“I am bankrupt without love,” The Message translation states in 1 Corinthians 13. “If I do not have love, I gain nothing,” the ESV says. But what will love profit me if I obey God’s directive to “follow after charity” (KJV) or “eagerly pursue and seek to acquire [this] love [make it (my) aim, (my) great quest]?” (AMPC)
Today I inquired of THE textbook on love, the Holy Bible, seeking increase to my life in God in the way of walking out agape love, the fruit that comes from remaining vitally united to the Vine, the Lord. As I have been drawing closer to Yeshua’s heart, I am ever experiencing a deeper connection to Him and revelatory insights into Holy Writ.
Let me share some verses on love in Matthew 5 from the JB Phillips translation. First, though, let’s read from 1 Corinthians 13:1-3:
If I speak with the eloquence of men and of angels, but have no love, I become no more than blaring brass or crashing cymbal. If I have the gift of foretelling the future and hold in my mind not only all human knowledge but the very secrets of God, and if I also have that absolute faith which can move mountains, but have no love, I amount to nothing at all. If I dispose of all that I possess, yes, even if I give my own body to be burned, but have no love, I achieve precisely nothing.
Clearly, allowing God’s agape love to flow from within our hearts out to others is of paramount importance to God. Clearly, love is the sine qua non for us.
Matthew 5:43-45 takes us much higher than the Old Testament does. We are not to exhibit merely “love your neighbor” and “hate your enemy.” We are to have God’s very heart for all humans. God loves the whole world. He came to buy back everyone from slavery to sin, as John 3:16-17 makes plain.
For God so greatly loved and dearly prized the world that He [even] gave up His only begotten (unique) Son, so that whoever believes in (trusts in, clings to, relies on) Him shall not perish (come to destruction, be lost) but have eternal (everlasting) life. For God did not send the Son into the world in order to judge (to reject, to condemn, to pass sentence on) the world, but that the world might find salvation and be made safe and sound through Him.
It’s essential to have the truth of God’s love for every image-bearer on earth established in our breasts, as embracing the reality of His present love and being moved by His demonstration of it on the cross leads to a “yes” in us as far as becoming living expressions of the life of Christ the Messiah who indwells us at the new birth. (See John 3.) When our minds are renewed to the love of God for the world, we are positioned as vessels of God, containers of Christ, who will pour ourselves out like drink offerings as Paul puts it in Phil. 2:17. Paul’s secret was that he was able to love by way of “the affections of Jesus.” (Phil. 1:8)
Another rich passage pertaining to God’s love is Eph. 2:4-5:
But God-so rich is He in His mercy!
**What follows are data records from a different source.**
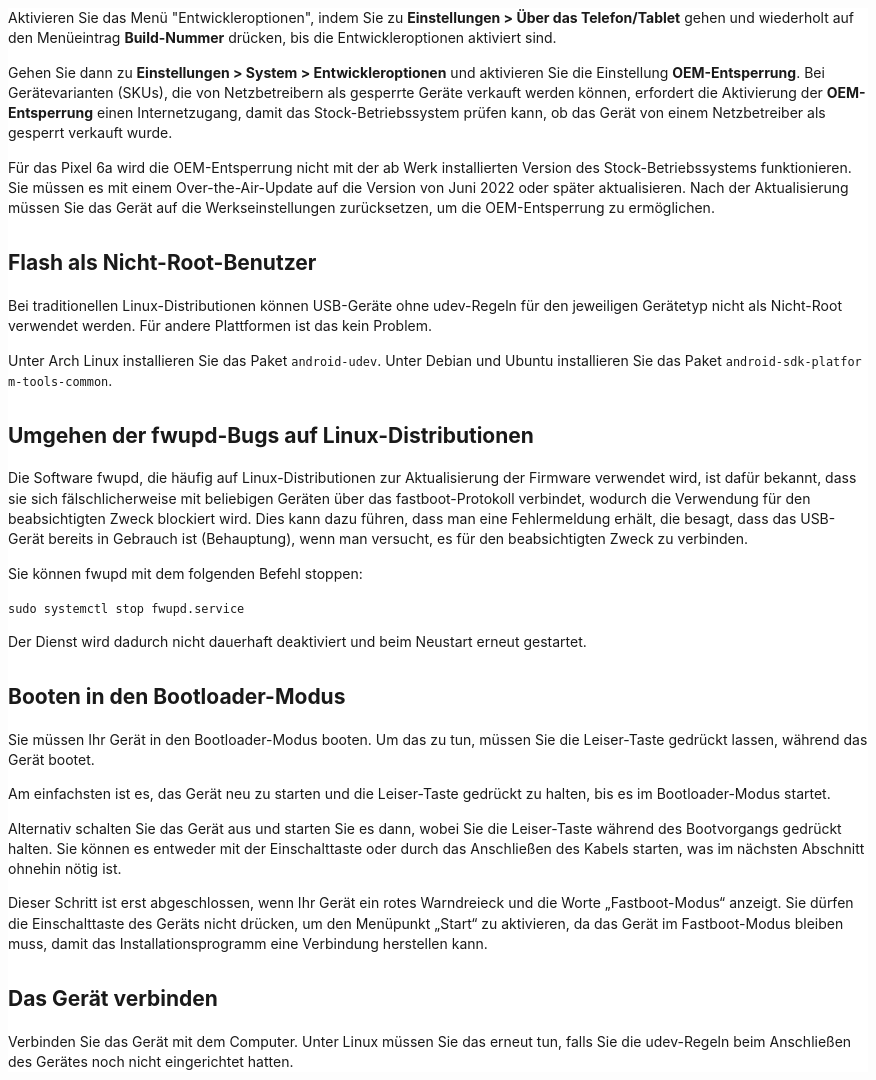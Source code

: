 Aktivieren Sie das Menü "Entwickleroptionen", indem Sie zu <b>Einstellungen&#160;<span aria-label="and then">></span> Über das Telefon/Tablet</b> gehen und wiederholt auf den Menüeintrag <b>Build-Nummer</b> drücken, bis die Entwickleroptionen aktiviert sind.

Gehen Sie dann zu <b>Einstellungen&#160;<span aria-label="and then">></span> System&#160;<span aria-label="and then">></span> Entwickleroptionen</b> und aktivieren Sie die Einstellung <b>OEM-Entsperrung</b>. Bei Gerätevarianten (SKUs), die von Netzbetreibern als gesperrte Geräte verkauft werden können, erfordert die Aktivierung der <b>OEM-Entsperrung</b> einen Internetzugang, damit das Stock-Betriebssystem prüfen kann, ob das Gerät von einem Netzbetreiber als gesperrt verkauft wurde.

Für das Pixel 6a wird die OEM-Entsperrung nicht mit der ab Werk installierten Version des Stock-Betriebssystems funktionieren. Sie müssen es mit einem Over-the-Air-Update auf die Version von Juni 2022 oder später aktualisieren. Nach der Aktualisierung müssen Sie das Gerät auf die Werkseinstellungen zurücksetzen, um die OEM-Entsperrung zu ermöglichen.

<h2 id="flashing-as-non-root">Flash als Nicht-Root-Benutzer</h2>

Bei traditionellen Linux-Distributionen können USB-Geräte ohne udev-Regeln für den jeweiligen Gerätetyp nicht als Nicht-Root verwendet werden. Für andere Plattformen ist das kein Problem.

Unter Arch Linux installieren Sie das Paket `android-udev`. Unter Debian und Ubuntu installieren Sie das Paket `android-sdk-platform-tools-common`.

<h2 id="working-around-fwupd-bugs-on-linux-distributions">Umgehen der fwupd-Bugs auf Linux-Distributionen</h2>

Die Software fwupd, die häufig auf Linux-Distributionen zur Aktualisierung der Firmware verwendet wird, ist dafür bekannt, dass sie sich fälschlicherweise mit beliebigen Geräten über das fastboot-Protokoll verbindet, wodurch die Verwendung für den beabsichtigten Zweck blockiert wird. Dies kann dazu führen, dass man eine Fehlermeldung erhält, die besagt, dass das USB-Gerät bereits in Gebrauch ist (Behauptung), wenn man versucht, es für den beabsichtigten Zweck zu verbinden.

Sie können fwupd mit dem folgenden Befehl stoppen:

    sudo systemctl stop fwupd.service

Der Dienst wird dadurch nicht dauerhaft deaktiviert und beim Neustart erneut gestartet.

<h2 id="booting-into-the-bootloader-interface">Booten in den Bootloader-Modus</h2>

Sie müssen Ihr Gerät in den Bootloader-Modus booten. Um das zu tun, müssen Sie die Leiser-Taste gedrückt lassen, während das Gerät bootet.

Am einfachsten ist es, das Gerät neu zu starten und die Leiser-Taste gedrückt zu halten, bis es im Bootloader-Modus startet.

Alternativ schalten Sie das Gerät aus und starten Sie es dann, wobei Sie die Leiser-Taste während des Bootvorgangs gedrückt halten. Sie können es entweder mit der Einschalttaste oder durch das Anschließen des Kabels starten, was im nächsten Abschnitt ohnehin nötig ist.

Dieser Schritt ist erst abgeschlossen, wenn Ihr Gerät ein rotes Warndreieck und die Worte „Fastboot-Modus“ anzeigt. Sie dürfen die Einschalttaste des Geräts nicht drücken, um den Menüpunkt „Start“ zu aktivieren, da das Gerät im Fastboot-Modus bleiben muss, damit das Installationsprogramm eine Verbindung herstellen kann.

<h2 id="connecting-phone">Das Gerät verbinden</h2>

Verbinden Sie das Gerät mit dem Computer. Unter Linux müssen Sie das erneut tun, falls Sie die udev-Regeln beim Anschließen des Gerätes noch nicht eingerichtet hatten.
Because of and in order to satisfy the great and wonderful and intense love with which He loved us, Even when we were dead (slain) by [our own] shortcomings and trespasses, He made us alive together in fellowship and in union with Christ; [He gave us the very life of Christ Himself, the same new life with which He quickened Him, for] it is by grace (His favor and mercy which you did not deserve) that you are saved (delivered from judgment and made partakers of Christ’s salvation).
Re: love, Yeshua teaches, “Love your enemies, and pray for those who persecute you that you may be sons of your Heavenly Father. For He makes the sun rise upon evil men as well as good, and He sends the rain upon honest and dishonest men alike.” Here in Matthew 5, the Lord is speaking about operating as new creation humans—humans who walk after the Pattern Son and not after Adam—men who function as offspring of God.
Yeshua adds in Matthew 5:46-48, “For if you love only those who love you, what credit is that to you? Even tax collectors do that! And if you exchange greetings only with your own circle, are you doing anything exceptional? Even pagans do that much. No, you are to be perfect, like your Heavenly Father.” We see that loving like God loves is a key to fulfilling one’s destiny as a son and the key to recreation in the image of God or perfection. How often, though, do we read Yeshua’s words but fail to realize the union to the Vine that makes loving like God loves doable? It really is true, in our own soul strength, we can do nothing. Our failure to love as God loves is a failure to let the Lord live through us.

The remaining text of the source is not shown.